▶ [ABOUT THIS EXERCISE]:
Every record that follows needs to be written out again, exactly.

Collected data entries
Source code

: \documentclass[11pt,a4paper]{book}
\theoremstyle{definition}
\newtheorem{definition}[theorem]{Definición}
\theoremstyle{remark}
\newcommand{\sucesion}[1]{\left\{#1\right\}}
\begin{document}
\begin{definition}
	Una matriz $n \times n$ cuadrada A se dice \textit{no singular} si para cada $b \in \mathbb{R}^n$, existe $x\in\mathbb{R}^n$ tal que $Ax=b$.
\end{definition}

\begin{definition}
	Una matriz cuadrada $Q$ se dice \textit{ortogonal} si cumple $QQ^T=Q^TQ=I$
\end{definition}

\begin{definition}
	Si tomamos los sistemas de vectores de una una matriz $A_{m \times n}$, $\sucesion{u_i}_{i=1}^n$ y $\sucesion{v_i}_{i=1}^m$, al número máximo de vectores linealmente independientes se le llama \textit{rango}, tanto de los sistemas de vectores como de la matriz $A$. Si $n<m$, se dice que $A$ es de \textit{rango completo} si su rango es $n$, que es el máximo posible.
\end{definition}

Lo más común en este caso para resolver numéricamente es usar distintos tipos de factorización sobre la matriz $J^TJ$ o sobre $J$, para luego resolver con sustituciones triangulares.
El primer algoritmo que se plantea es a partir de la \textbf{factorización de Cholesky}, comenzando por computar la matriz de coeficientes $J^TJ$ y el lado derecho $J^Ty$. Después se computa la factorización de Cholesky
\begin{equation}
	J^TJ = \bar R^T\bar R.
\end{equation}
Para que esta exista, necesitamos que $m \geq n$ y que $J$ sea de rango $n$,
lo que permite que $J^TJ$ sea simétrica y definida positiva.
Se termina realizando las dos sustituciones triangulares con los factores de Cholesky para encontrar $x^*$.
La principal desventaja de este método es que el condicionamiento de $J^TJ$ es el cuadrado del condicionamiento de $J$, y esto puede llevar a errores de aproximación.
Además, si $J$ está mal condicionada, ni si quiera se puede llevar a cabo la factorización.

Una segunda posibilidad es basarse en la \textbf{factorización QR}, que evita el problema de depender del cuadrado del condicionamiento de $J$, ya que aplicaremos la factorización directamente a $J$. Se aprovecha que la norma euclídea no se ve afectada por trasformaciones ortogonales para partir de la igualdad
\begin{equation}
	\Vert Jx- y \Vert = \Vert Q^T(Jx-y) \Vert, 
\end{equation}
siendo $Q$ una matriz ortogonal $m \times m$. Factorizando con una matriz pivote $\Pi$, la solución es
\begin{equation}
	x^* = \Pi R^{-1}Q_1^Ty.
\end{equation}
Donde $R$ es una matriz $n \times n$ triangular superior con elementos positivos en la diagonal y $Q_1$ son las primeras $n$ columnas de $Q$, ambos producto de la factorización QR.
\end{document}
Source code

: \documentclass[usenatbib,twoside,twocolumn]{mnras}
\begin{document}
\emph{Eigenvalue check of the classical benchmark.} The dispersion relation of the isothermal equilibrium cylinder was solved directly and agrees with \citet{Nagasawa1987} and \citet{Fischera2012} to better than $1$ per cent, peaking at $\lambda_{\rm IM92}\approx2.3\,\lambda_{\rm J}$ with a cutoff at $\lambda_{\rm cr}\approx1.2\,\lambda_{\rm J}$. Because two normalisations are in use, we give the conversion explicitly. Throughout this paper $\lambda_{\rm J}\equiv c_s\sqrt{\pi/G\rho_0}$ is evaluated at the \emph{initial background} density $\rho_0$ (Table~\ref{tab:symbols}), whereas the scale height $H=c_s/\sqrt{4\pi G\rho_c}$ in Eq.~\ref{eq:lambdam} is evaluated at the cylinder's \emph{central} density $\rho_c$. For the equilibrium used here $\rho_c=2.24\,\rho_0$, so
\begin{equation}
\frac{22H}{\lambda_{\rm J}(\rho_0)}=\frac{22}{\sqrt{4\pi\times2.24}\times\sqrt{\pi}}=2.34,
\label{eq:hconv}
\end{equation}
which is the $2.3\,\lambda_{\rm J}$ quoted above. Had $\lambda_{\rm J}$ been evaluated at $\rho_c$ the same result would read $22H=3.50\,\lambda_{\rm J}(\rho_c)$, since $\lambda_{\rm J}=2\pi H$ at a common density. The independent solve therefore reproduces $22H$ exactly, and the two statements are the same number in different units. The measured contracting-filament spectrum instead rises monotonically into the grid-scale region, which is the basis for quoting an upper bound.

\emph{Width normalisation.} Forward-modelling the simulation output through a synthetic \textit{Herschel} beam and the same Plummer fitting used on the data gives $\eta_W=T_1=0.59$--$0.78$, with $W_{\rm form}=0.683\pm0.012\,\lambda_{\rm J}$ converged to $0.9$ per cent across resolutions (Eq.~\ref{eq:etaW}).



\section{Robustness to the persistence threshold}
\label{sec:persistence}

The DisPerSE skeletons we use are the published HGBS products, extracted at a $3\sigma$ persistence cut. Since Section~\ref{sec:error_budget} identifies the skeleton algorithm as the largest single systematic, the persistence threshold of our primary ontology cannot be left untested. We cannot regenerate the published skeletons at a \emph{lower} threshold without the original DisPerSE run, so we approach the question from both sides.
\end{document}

▶ [REPLY]:
Source code

: \documentclass[11pt,a4paper]{book}
\theoremstyle{definition}
\newtheorem{definition}[theorem]{Definición}
\theoremstyle{remark}
\newcommand{\sucesion}[1]{\left\{#1\right\}}
\begin{document}
\begin{definition}
	Una matriz $n \times n$ cuadrada A se dice \textit{no singular} si para cada $b \in \mathbb{R}^n$, existe $x\in\mathbb{R}^n$ tal que $Ax=b$.
\end{definition}

\begin{definition}
	Una matriz cuadrada $Q$ se dice \textit{ortogonal} si cumple $QQ^T=Q^TQ=I$
\end{definition}

\begin{definition}
	Si tomamos los sistemas de vectores de una una matriz $A_{m \times n}$, $\sucesion{u_i}_{i=1}^n$ y $\sucesion{v_i}_{i=1}^m$, al número máximo de vectores linealmente independientes se le llama \textit{rango}, tanto de los sistemas de vectores como de la matriz $A$. Si $n<m$, se dice que $A$ es de \textit{rango completo} si su rango es $n$, que es el máximo posible.
\end{definition}

Lo más común en este caso para resolver numéricamente es usar distintos tipos de factorización sobre la matriz $J^TJ$ o sobre $J$, para luego resolver con sustituciones triangulares.
El primer algoritmo que se plantea es a partir de la \textbf{factorización de Cholesky}, comenzando por computar la matriz de coeficientes $J^TJ$ y el lado derecho $J^Ty$. Después se computa la factorización de Cholesky
\begin{equation}
	J^TJ = \bar R^T\bar R.
\end{equation}
Para que esta exista, necesitamos que $m \geq n$ y que $J$ sea de rango $n$,
lo que permite que $J^TJ$ sea simétrica y definida positiva.
Se termina realizando las dos sustituciones triangulares con los factores de Cholesky para encontrar $x^*$.
La principal desventaja de este método es que el condicionamiento de $J^TJ$ es el cuadrado del condicionamiento de $J$, y esto puede llevar a errores de aproximación.
Además, si $J$ está mal condicionada, ni si quiera se puede llevar a cabo la factorización.

Una segunda posibilidad es basarse en la \textbf{factorización QR}, que evita el problema de depender del cuadrado del condicionamiento de $J$, ya que aplicaremos la factorización directamente a $J$. Se aprovecha que la norma euclídea no se ve afectada por trasformaciones ortogonales para partir de la igualdad
\begin{equation}
	\Vert Jx- y \Vert = \Vert Q^T(Jx-y) \Vert, 
\end{equation}
siendo $Q$ una matriz ortogonal $m \times m$. Factorizando con una matriz pivote $\Pi$, la solución es
\begin{equation}
	x^* = \Pi R^{-1}Q_1^Ty.
\end{equation}
Donde $R$ es una matriz $n \times n$ triangular superior con elementos positivos en la diagonal y $Q_1$ son las primeras $n$ columnas de $Q$, ambos producto de la factorización QR.
\end{document}
Source code

: \documentclass[usenatbib,twoside,twocolumn]{mnras}
\begin{document}
\emph{Eigenvalue check of the classical benchmark.} The dispersion relation of the isothermal equilibrium cylinder was solved directly and agrees with \citet{Nagasawa1987} and \citet{Fischera2012} to better than $1$ per cent, peaking at $\lambda_{\rm IM92}\approx2.3\,\lambda_{\rm J}$ with a cutoff at $\lambda_{\rm cr}\approx1.2\,\lambda_{\rm J}$. Because two normalisations are in use, we give the conversion explicitly. Throughout this paper $\lambda_{\rm J}\equiv c_s\sqrt{\pi/G\rho_0}$ is evaluated at the \emph{initial background} density $\rho_0$ (Table~\ref{tab:symbols}), whereas the scale height $H=c_s/\sqrt{4\pi G\rho_c}$ in Eq.~\ref{eq:lambdam} is evaluated at the cylinder's \emph{central} density $\rho_c$. For the equilibrium used here $\rho_c=2.24\,\rho_0$, so
\begin{equation}
\frac{22H}{\lambda_{\rm J}(\rho_0)}=\frac{22}{\sqrt{4\pi\times2.24}\times\sqrt{\pi}}=2.34,
\label{eq:hconv}
\end{equation}
which is the $2.3\,\lambda_{\rm J}$ quoted above. Had $\lambda_{\rm J}$ been evaluated at $\rho_c$ the same result would read $22H=3.50\,\lambda_{\rm J}(\rho_c)$, since $\lambda_{\rm J}=2\pi H$ at a common density. The independent solve therefore reproduces $22H$ exactly, and the two statements are the same number in different units. The measured contracting-filament spectrum instead rises monotonically into the grid-scale region, which is the basis for quoting an upper bound.

\emph{Width normalisation.} Forward-modelling the simulation output through a synthetic \textit{Herschel} beam and the same Plummer fitting used on the data gives $\eta_W=T_1=0.59$--$0.78$, with $W_{\rm form}=0.683\pm0.012\,\lambda_{\rm J}$ converged to $0.9$ per cent across resolutions (Eq.~\ref{eq:etaW}).



\section{Robustness to the persistence threshold}
\label{sec:persistence}

The DisPerSE skeletons we use are the published HGBS products, extracted at a $3\sigma$ persistence cut. Since Section~\ref{sec:error_budget} identifies the skeleton algorithm as the largest single systematic, the persistence threshold of our primary ontology cannot be left untested. We cannot regenerate the published skeletons at a \emph{lower} threshold without the original DisPerSE run, so we approach the question from both sides.
\end{document}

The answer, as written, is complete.